◆ **Provided material**
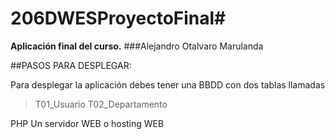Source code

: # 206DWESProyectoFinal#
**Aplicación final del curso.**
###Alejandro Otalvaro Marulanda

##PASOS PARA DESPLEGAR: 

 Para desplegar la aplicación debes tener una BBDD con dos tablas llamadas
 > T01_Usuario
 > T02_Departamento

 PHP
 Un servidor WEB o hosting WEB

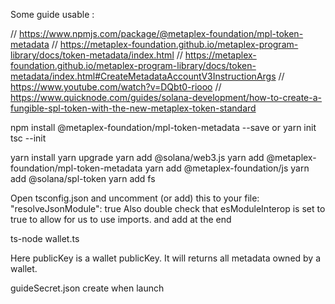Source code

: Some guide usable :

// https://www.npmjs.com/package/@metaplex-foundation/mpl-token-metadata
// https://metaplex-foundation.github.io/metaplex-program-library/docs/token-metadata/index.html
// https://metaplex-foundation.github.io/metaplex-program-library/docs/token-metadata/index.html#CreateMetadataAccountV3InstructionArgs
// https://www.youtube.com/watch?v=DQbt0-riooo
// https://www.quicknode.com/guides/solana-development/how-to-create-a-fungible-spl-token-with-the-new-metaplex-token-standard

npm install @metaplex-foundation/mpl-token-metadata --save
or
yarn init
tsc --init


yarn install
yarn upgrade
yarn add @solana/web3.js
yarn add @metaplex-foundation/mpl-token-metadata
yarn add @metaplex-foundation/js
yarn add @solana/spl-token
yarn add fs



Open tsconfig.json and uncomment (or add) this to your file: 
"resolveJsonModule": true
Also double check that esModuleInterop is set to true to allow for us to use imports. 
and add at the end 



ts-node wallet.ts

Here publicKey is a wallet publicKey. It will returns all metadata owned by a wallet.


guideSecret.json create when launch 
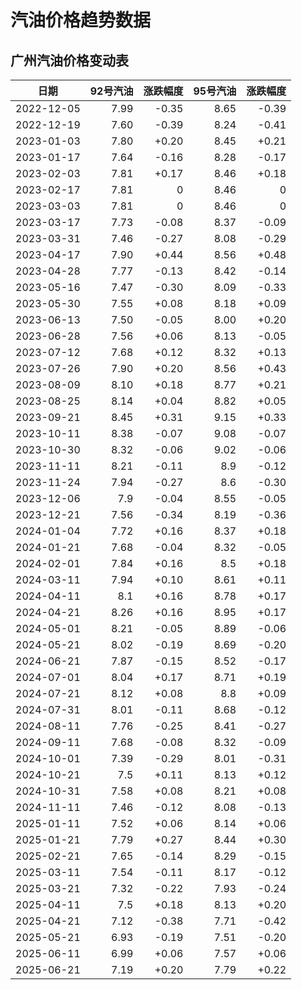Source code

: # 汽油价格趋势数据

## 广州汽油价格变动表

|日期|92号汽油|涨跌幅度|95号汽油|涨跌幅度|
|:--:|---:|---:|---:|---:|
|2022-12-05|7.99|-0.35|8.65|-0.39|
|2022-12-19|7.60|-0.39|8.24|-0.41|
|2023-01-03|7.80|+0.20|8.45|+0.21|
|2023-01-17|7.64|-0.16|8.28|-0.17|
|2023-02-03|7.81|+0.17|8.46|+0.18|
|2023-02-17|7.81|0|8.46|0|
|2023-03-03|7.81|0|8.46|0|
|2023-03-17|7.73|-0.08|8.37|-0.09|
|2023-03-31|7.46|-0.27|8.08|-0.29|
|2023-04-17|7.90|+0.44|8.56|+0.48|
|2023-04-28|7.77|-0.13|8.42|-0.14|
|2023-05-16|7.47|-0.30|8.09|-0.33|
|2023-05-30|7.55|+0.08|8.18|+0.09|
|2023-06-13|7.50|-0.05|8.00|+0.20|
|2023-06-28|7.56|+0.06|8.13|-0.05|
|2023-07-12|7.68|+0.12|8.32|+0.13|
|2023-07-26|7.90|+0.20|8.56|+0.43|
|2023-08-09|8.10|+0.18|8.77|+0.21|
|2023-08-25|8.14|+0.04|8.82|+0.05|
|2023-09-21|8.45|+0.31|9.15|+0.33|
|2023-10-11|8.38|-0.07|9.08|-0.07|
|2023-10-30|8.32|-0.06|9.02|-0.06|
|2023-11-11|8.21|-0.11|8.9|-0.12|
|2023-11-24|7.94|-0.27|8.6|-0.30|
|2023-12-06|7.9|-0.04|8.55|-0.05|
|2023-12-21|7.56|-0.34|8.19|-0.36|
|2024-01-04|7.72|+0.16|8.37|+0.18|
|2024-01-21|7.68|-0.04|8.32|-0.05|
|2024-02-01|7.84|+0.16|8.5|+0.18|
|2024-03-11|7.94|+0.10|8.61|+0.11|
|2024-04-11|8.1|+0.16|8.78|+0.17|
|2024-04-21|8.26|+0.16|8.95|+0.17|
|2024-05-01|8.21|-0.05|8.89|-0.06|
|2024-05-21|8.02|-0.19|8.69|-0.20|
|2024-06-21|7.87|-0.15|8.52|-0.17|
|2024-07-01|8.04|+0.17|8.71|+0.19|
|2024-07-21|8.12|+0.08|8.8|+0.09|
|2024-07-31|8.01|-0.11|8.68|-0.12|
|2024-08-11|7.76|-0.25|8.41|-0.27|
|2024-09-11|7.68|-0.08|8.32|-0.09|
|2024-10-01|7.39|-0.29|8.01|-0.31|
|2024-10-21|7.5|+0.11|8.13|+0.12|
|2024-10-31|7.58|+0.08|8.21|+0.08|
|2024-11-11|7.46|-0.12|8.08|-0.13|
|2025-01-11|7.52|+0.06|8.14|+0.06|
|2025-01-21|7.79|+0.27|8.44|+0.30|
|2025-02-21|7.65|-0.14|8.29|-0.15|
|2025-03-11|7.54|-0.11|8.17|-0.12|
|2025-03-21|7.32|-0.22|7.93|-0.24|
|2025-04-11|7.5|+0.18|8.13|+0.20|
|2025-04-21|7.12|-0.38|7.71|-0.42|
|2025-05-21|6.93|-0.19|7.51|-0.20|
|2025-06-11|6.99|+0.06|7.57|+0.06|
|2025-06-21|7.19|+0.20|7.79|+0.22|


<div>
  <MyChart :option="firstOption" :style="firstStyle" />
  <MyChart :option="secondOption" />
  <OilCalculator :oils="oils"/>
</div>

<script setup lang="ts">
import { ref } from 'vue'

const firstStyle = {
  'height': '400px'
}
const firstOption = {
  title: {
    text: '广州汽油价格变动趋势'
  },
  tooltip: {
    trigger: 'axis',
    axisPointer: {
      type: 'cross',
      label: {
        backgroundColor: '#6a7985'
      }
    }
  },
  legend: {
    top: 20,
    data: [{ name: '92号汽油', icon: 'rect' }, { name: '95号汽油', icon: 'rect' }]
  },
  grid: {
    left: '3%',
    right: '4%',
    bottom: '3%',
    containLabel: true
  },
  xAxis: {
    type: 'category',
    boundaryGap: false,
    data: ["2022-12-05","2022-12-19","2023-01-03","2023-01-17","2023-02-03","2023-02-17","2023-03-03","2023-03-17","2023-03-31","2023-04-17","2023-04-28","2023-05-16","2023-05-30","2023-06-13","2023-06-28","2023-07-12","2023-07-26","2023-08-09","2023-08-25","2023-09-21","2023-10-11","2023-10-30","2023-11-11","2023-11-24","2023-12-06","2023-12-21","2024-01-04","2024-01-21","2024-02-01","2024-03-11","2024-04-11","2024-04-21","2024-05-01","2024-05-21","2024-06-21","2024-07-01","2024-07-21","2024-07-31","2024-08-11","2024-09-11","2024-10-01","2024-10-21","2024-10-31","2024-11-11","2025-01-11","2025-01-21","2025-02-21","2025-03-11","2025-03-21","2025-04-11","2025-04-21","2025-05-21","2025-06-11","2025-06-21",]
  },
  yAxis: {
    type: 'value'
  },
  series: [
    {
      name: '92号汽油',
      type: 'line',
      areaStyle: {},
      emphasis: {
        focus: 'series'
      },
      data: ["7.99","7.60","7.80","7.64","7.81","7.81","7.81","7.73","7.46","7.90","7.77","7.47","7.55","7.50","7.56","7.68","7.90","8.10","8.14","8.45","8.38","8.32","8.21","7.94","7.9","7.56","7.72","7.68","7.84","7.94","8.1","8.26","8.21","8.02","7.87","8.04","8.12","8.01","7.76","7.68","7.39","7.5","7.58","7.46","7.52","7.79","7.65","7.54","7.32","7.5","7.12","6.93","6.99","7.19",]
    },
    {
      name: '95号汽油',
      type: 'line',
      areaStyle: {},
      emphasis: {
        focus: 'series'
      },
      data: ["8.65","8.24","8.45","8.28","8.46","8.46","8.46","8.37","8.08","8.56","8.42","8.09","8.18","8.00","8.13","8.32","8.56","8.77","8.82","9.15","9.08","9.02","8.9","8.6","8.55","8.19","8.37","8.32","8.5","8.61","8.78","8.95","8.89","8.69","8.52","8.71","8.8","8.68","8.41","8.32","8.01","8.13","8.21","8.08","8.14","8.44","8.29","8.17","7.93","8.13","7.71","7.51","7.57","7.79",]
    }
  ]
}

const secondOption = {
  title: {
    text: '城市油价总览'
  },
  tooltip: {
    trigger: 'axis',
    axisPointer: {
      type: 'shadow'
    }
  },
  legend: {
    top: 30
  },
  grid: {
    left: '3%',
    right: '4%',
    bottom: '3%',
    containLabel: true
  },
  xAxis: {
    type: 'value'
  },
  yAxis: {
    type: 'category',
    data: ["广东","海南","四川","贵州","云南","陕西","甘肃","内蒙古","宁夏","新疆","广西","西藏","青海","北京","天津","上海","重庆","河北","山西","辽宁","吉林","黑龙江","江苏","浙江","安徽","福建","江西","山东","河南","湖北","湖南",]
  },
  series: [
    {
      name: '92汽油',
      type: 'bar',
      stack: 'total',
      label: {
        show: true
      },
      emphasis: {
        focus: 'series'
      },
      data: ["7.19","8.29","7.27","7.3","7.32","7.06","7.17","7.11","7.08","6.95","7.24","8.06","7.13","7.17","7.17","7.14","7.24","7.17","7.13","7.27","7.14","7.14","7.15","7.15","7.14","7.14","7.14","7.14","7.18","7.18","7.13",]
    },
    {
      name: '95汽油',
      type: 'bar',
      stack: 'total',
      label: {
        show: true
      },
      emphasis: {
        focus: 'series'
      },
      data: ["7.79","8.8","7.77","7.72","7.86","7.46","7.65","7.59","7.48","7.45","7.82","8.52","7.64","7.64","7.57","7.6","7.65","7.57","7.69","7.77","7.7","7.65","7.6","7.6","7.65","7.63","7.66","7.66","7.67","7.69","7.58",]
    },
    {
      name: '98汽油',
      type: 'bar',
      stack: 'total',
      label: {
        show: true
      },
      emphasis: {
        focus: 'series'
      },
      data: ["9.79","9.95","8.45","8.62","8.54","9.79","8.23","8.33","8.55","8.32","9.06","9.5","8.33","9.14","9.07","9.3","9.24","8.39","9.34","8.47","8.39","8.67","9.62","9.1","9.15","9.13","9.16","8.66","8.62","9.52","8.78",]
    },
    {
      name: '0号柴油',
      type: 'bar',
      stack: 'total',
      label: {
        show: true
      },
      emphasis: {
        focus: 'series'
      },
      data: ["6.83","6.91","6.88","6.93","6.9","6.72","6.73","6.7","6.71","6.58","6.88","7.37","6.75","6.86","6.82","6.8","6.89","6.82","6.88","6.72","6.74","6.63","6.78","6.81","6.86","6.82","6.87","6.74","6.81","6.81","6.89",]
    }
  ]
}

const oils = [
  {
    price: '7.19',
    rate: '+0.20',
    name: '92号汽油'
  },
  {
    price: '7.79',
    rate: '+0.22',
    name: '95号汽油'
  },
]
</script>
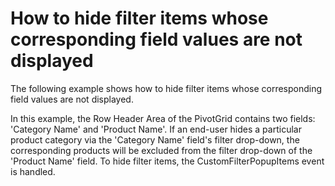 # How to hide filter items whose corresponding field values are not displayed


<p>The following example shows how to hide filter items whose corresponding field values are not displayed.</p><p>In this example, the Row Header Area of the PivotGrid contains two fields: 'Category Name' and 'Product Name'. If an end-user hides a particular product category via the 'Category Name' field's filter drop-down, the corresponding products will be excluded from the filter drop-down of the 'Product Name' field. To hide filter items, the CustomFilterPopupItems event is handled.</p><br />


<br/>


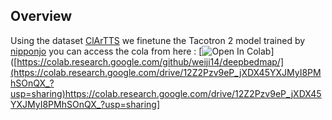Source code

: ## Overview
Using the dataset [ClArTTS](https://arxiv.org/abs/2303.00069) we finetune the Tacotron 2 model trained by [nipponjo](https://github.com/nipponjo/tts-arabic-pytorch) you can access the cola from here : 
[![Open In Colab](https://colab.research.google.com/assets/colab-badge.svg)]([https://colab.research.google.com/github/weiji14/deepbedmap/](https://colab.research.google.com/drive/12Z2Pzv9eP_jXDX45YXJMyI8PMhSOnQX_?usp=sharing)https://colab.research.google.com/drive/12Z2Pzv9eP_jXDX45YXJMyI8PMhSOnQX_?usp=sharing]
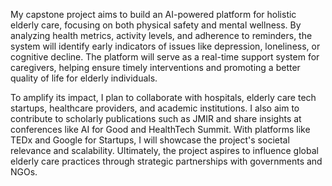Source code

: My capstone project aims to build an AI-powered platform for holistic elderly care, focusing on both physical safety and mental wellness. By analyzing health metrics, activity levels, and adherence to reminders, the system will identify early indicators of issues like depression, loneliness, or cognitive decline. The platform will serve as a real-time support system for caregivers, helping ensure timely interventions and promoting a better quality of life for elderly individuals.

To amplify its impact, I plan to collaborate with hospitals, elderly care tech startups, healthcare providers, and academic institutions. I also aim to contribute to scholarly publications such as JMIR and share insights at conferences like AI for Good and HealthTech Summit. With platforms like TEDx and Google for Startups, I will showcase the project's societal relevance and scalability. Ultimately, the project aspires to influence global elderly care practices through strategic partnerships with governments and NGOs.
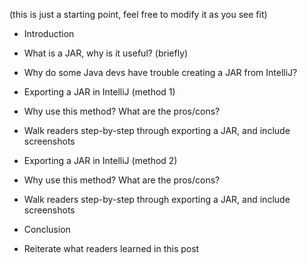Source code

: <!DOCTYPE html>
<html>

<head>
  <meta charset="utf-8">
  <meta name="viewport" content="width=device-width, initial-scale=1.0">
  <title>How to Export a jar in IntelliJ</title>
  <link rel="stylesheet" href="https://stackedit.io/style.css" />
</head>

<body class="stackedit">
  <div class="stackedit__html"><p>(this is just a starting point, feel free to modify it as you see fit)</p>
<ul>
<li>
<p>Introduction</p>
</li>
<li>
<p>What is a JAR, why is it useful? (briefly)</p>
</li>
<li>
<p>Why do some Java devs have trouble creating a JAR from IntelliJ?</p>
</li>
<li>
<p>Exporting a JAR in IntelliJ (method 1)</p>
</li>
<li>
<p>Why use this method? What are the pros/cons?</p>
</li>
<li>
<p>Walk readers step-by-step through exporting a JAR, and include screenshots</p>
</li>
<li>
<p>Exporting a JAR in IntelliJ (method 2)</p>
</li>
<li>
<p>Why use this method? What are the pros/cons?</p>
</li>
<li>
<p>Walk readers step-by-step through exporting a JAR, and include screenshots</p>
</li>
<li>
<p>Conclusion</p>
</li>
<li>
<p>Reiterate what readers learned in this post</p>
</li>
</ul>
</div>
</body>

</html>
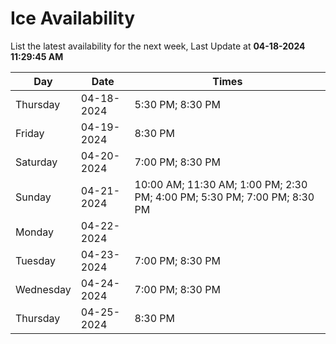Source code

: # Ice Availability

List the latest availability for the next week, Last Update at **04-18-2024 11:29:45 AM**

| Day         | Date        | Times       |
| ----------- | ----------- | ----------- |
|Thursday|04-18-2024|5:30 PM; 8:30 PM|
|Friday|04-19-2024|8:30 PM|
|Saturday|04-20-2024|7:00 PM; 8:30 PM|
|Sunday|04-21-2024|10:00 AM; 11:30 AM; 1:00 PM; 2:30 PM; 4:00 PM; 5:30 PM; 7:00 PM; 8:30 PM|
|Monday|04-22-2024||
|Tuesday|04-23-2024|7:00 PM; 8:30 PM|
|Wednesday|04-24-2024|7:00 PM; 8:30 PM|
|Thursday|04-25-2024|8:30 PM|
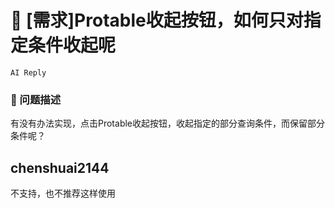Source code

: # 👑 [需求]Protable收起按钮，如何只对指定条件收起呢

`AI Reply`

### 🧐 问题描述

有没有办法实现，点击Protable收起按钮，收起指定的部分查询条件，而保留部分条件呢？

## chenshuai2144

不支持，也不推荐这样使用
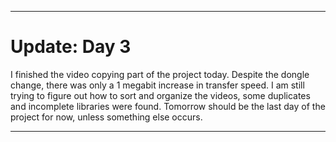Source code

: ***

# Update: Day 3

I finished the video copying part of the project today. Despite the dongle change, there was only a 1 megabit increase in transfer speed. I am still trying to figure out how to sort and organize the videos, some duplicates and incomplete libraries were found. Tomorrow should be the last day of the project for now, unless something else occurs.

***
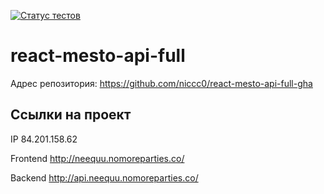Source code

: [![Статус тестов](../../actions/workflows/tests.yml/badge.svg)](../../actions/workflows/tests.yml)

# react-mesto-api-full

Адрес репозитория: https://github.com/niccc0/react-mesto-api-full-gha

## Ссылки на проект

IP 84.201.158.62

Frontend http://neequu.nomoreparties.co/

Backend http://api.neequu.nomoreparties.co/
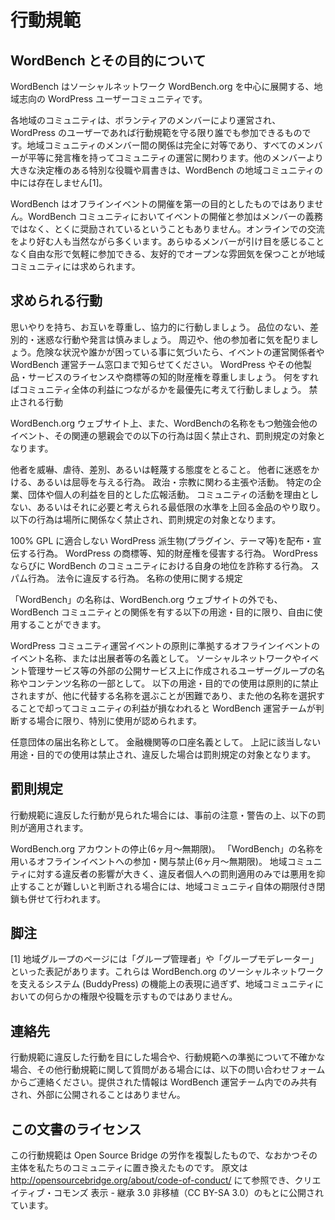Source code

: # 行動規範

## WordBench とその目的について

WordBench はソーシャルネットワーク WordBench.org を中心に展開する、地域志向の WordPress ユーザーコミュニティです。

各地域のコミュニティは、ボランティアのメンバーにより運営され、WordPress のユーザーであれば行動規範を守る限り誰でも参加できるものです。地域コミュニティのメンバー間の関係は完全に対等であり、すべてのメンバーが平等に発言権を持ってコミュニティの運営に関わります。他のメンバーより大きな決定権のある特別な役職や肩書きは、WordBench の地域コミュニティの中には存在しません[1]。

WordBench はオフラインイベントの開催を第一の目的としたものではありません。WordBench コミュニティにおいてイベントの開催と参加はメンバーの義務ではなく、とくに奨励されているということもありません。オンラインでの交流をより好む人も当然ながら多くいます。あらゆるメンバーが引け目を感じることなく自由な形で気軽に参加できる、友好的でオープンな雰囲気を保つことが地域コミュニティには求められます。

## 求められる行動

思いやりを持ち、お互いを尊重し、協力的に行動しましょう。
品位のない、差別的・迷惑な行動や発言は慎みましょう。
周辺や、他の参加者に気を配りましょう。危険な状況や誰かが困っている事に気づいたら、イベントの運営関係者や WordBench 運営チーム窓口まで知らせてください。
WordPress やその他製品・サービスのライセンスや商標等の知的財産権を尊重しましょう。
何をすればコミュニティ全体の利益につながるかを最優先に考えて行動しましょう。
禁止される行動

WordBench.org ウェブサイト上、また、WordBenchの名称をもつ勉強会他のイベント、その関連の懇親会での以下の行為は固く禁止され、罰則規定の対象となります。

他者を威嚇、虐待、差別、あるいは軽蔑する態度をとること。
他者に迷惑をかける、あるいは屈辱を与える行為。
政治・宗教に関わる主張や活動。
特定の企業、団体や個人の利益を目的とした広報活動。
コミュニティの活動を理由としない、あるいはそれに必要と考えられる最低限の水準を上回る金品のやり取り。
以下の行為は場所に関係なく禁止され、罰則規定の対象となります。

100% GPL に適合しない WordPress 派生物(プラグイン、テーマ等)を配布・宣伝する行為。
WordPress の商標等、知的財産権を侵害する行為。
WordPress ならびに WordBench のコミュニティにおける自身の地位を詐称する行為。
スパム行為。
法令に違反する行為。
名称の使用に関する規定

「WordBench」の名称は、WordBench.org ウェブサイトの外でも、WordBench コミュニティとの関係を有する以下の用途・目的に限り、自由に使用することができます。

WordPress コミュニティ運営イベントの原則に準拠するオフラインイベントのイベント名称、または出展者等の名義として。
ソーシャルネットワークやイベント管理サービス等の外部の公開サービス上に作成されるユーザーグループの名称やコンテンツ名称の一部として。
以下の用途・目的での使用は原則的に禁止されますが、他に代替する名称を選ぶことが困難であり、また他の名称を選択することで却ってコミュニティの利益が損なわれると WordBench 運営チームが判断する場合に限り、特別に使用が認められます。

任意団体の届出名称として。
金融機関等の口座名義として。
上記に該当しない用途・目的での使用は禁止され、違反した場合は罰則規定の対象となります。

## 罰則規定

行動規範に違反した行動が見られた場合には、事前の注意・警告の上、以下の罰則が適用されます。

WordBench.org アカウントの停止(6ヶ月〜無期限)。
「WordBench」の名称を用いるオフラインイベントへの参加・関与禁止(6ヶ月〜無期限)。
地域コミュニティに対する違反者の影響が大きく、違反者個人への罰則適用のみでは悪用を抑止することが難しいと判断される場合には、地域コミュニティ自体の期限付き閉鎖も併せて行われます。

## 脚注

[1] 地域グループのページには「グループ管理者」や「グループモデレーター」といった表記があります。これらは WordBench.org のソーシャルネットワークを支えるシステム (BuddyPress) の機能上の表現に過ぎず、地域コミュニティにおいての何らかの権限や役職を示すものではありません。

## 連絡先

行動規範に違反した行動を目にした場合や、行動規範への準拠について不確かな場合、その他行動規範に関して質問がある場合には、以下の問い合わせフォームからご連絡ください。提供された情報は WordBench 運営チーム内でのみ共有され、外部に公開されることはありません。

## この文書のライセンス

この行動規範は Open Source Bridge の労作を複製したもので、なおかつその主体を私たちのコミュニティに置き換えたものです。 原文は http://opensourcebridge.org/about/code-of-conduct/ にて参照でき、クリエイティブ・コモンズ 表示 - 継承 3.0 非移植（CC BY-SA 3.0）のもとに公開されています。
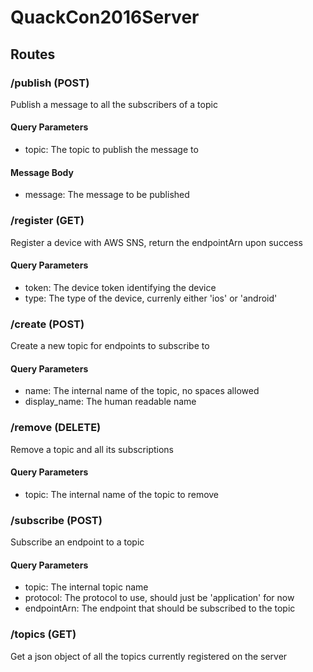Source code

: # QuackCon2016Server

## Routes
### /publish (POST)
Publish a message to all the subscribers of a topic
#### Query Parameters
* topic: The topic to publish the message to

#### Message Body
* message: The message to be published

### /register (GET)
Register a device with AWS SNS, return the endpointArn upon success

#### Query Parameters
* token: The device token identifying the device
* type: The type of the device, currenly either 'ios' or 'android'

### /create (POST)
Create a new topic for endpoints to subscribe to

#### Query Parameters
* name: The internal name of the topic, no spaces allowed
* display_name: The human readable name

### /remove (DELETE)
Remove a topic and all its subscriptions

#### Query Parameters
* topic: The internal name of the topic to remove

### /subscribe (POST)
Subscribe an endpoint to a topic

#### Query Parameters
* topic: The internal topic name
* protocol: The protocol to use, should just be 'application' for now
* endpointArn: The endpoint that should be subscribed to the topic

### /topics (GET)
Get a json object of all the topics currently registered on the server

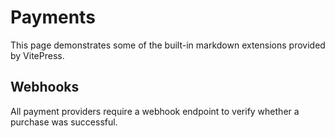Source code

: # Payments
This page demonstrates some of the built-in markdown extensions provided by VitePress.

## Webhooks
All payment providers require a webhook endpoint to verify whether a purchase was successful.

◆ **Work to be completed**
All lines above that include the word "const" must be copied into the answer.

◆ **Response to this exercise**
const firstStyle = {
const firstOption = {
const secondOption = {
const oils = [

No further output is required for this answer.